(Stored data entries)
━━━━━━━━━━━━━━━━

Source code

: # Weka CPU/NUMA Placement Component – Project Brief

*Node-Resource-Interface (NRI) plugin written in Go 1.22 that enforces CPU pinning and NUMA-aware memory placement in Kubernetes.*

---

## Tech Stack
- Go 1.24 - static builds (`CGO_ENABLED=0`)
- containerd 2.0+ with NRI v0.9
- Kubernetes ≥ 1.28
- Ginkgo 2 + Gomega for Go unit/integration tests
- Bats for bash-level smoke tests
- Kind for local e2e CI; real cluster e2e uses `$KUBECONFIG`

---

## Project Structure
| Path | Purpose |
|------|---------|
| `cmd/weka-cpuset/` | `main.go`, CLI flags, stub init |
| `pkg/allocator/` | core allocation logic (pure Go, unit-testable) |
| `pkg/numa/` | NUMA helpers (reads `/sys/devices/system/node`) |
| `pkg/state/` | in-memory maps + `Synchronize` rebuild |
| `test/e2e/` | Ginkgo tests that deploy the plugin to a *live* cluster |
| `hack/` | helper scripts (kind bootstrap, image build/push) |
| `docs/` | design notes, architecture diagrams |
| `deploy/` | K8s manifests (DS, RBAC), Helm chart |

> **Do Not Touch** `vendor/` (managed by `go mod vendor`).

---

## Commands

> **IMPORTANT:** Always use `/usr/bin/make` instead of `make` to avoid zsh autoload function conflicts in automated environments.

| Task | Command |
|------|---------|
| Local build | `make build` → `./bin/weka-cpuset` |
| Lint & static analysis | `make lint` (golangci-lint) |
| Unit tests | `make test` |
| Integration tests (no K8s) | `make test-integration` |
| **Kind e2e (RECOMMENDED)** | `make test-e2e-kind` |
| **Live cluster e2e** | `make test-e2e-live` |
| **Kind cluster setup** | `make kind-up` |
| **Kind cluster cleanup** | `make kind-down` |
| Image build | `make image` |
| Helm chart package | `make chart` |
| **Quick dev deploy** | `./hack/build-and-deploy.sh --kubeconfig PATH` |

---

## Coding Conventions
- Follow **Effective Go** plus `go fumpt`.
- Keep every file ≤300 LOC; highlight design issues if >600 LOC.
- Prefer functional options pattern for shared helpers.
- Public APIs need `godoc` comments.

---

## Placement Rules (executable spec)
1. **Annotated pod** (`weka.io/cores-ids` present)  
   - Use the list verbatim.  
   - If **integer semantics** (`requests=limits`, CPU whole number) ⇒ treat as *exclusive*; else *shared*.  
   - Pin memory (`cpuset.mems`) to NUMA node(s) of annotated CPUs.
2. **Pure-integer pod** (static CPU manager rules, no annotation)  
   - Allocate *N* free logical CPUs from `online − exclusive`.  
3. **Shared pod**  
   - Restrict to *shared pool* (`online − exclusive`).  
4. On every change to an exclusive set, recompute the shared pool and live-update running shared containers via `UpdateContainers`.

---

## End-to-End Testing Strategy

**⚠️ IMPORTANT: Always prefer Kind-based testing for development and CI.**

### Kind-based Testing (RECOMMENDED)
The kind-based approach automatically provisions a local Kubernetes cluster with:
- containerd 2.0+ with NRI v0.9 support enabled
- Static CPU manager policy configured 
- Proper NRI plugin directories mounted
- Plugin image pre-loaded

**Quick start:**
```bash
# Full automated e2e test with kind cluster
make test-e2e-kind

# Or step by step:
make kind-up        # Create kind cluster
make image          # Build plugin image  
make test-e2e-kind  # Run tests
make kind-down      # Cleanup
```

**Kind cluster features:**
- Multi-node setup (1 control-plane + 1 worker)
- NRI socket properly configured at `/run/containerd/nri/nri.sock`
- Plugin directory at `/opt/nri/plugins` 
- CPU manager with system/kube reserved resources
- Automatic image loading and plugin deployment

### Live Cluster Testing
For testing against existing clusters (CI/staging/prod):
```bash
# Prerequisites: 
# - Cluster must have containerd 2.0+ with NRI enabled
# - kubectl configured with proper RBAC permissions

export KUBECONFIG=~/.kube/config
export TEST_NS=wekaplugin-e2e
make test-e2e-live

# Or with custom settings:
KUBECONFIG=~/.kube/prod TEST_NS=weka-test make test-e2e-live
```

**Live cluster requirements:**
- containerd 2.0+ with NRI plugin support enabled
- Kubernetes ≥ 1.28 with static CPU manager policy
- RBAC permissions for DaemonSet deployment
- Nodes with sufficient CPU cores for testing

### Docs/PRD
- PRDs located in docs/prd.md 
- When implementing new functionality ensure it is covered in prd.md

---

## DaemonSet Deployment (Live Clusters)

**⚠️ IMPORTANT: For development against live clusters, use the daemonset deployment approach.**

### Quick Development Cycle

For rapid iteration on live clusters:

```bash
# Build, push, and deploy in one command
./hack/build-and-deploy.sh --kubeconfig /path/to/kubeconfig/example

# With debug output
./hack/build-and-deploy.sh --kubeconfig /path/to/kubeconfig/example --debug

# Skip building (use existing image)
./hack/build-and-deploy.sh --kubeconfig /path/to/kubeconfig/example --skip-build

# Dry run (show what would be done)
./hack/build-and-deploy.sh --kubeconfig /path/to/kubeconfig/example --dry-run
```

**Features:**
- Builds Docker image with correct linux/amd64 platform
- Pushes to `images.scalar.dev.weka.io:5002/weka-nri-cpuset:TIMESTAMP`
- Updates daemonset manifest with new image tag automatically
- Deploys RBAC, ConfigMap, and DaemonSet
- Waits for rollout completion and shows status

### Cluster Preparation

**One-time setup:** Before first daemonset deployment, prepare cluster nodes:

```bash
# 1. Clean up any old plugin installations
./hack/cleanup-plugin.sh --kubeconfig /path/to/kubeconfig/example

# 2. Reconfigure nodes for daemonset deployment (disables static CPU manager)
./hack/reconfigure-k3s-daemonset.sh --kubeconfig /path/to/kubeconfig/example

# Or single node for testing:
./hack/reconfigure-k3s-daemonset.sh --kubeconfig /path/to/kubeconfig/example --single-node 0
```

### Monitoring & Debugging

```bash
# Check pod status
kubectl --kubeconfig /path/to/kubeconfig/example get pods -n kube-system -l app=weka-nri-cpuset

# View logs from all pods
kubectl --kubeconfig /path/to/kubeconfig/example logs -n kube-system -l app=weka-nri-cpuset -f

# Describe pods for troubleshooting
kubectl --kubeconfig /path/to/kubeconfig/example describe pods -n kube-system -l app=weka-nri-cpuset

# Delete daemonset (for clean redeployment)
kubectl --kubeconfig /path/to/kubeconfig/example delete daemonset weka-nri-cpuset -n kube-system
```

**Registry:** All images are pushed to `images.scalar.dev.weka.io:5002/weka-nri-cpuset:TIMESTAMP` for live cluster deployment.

━━━━━━━━━━━━━━━━

* **Task item**
Above are the records; retype them all without a single difference.

* **Exercise output**
Source code

: # Weka CPU/NUMA Placement Component – Project Brief

*Node-Resource-Interface (NRI) plugin written in Go 1.22 that enforces CPU pinning and NUMA-aware memory placement in Kubernetes.*

---

## Tech Stack
- Go 1.24 - static builds (`CGO_ENABLED=0`)
- containerd 2.0+ with NRI v0.9
- Kubernetes ≥ 1.28
- Ginkgo 2 + Gomega for Go unit/integration tests
- Bats for bash-level smoke tests
- Kind for local e2e CI; real cluster e2e uses `$KUBECONFIG`

---

## Project Structure
| Path | Purpose |
|------|---------|
| `cmd/weka-cpuset/` | `main.go`, CLI flags, stub init |
| `pkg/allocator/` | core allocation logic (pure Go, unit-testable) |
| `pkg/numa/` | NUMA helpers (reads `/sys/devices/system/node`) |
| `pkg/state/` | in-memory maps + `Synchronize` rebuild |
| `test/e2e/` | Ginkgo tests that deploy the plugin to a *live* cluster |
| `hack/` | helper scripts (kind bootstrap, image build/push) |
| `docs/` | design notes, architecture diagrams |
| `deploy/` | K8s manifests (DS, RBAC), Helm chart |

> **Do Not Touch** `vendor/` (managed by `go mod vendor`).

---

## Commands

> **IMPORTANT:** Always use `/usr/bin/make` instead of `make` to avoid zsh autoload function conflicts in automated environments.

| Task | Command |
|------|---------|
| Local build | `make build` → `./bin/weka-cpuset` |
| Lint & static analysis | `make lint` (golangci-lint) |
| Unit tests | `make test` |
| Integration tests (no K8s) | `make test-integration` |
| **Kind e2e (RECOMMENDED)** | `make test-e2e-kind` |
| **Live cluster e2e** | `make test-e2e-live` |
| **Kind cluster setup** | `make kind-up` |
| **Kind cluster cleanup** | `make kind-down` |
| Image build | `make image` |
| Helm chart package | `make chart` |
| **Quick dev deploy** | `./hack/build-and-deploy.sh --kubeconfig PATH` |

---

## Coding Conventions
- Follow **Effective Go** plus `go fumpt`.
- Keep every file ≤300 LOC; highlight design issues if >600 LOC.
- Prefer functional options pattern for shared helpers.
- Public APIs need `godoc` comments.

---

## Placement Rules (executable spec)
1. **Annotated pod** (`weka.io/cores-ids` present)  
   - Use the list verbatim.  
   - If **integer semantics** (`requests=limits`, CPU whole number) ⇒ treat as *exclusive*; else *shared*.  
   - Pin memory (`cpuset.mems`) to NUMA node(s) of annotated CPUs.
2. **Pure-integer pod** (static CPU manager rules, no annotation)  
   - Allocate *N* free logical CPUs from `online − exclusive`.  
3. **Shared pod**  
   - Restrict to *shared pool* (`online − exclusive`).  
4. On every change to an exclusive set, recompute the shared pool and live-update running shared containers via `UpdateContainers`.

---

## End-to-End Testing Strategy

**⚠️ IMPORTANT: Always prefer Kind-based testing for development and CI.**

### Kind-based Testing (RECOMMENDED)
The kind-based approach automatically provisions a local Kubernetes cluster with:
- containerd 2.0+ with NRI v0.9 support enabled
- Static CPU manager policy configured 
- Proper NRI plugin directories mounted
- Plugin image pre-loaded

**Quick start:**
```bash
# Full automated e2e test with kind cluster
make test-e2e-kind

# Or step by step:
make kind-up        # Create kind cluster
make image          # Build plugin image  
make test-e2e-kind  # Run tests
make kind-down      # Cleanup
```

**Kind cluster features:**
- Multi-node setup (1 control-plane + 1 worker)
- NRI socket properly configured at `/run/containerd/nri/nri.sock`
- Plugin directory at `/opt/nri/plugins` 
- CPU manager with system/kube reserved resources
- Automatic image loading and plugin deployment

### Live Cluster Testing
For testing against existing clusters (CI/staging/prod):
```bash
# Prerequisites: 
# - Cluster must have containerd 2.0+ with NRI enabled
# - kubectl configured with proper RBAC permissions

export KUBECONFIG=~/.kube/config
export TEST_NS=wekaplugin-e2e
make test-e2e-live

# Or with custom settings:
KUBECONFIG=~/.kube/prod TEST_NS=weka-test make test-e2e-live
```

**Live cluster requirements:**
- containerd 2.0+ with NRI plugin support enabled
- Kubernetes ≥ 1.28 with static CPU manager policy
- RBAC permissions for DaemonSet deployment
- Nodes with sufficient CPU cores for testing

### Docs/PRD
- PRDs located in docs/prd.md 
- When implementing new functionality ensure it is covered in prd.md

---

## DaemonSet Deployment (Live Clusters)

**⚠️ IMPORTANT: For development against live clusters, use the daemonset deployment approach.**

### Quick Development Cycle

For rapid iteration on live clusters:

```bash
# Build, push, and deploy in one command
./hack/build-and-deploy.sh --kubeconfig /path/to/kubeconfig/example

# With debug output
./hack/build-and-deploy.sh --kubeconfig /path/to/kubeconfig/example --debug

# Skip building (use existing image)
./hack/build-and-deploy.sh --kubeconfig /path/to/kubeconfig/example --skip-build

# Dry run (show what would be done)
./hack/build-and-deploy.sh --kubeconfig /path/to/kubeconfig/example --dry-run
```

**Features:**
- Builds Docker image with correct linux/amd64 platform
- Pushes to `images.scalar.dev.weka.io:5002/weka-nri-cpuset:TIMESTAMP`
- Updates daemonset manifest with new image tag automatically
- Deploys RBAC, ConfigMap, and DaemonSet
- Waits for rollout completion and shows status

### Cluster Preparation

**One-time setup:** Before first daemonset deployment, prepare cluster nodes:

```bash
# 1. Clean up any old plugin installations
./hack/cleanup-plugin.sh --kubeconfig /path/to/kubeconfig/example

# 2. Reconfigure nodes for daemonset deployment (disables static CPU manager)
./hack/reconfigure-k3s-daemonset.sh --kubeconfig /path/to/kubeconfig/example

# Or single node for testing:
./hack/reconfigure-k3s-daemonset.sh --kubeconfig /path/to/kubeconfig/example --single-node 0
```

### Monitoring & Debugging

```bash
# Check pod status
kubectl --kubeconfig /path/to/kubeconfig/example get pods -n kube-system -l app=weka-nri-cpuset

# View logs from all pods
kubectl --kubeconfig /path/to/kubeconfig/example logs -n kube-system -l app=weka-nri-cpuset -f

# Describe pods for troubleshooting
kubectl --kubeconfig /path/to/kubeconfig/example describe pods -n kube-system -l app=weka-nri-cpuset

# Delete daemonset (for clean redeployment)
kubectl --kubeconfig /path/to/kubeconfig/example delete daemonset weka-nri-cpuset -n kube-system
```

**Registry:** All images are pushed to `images.scalar.dev.weka.io:5002/weka-nri-cpuset:TIMESTAMP` for live cluster deployment.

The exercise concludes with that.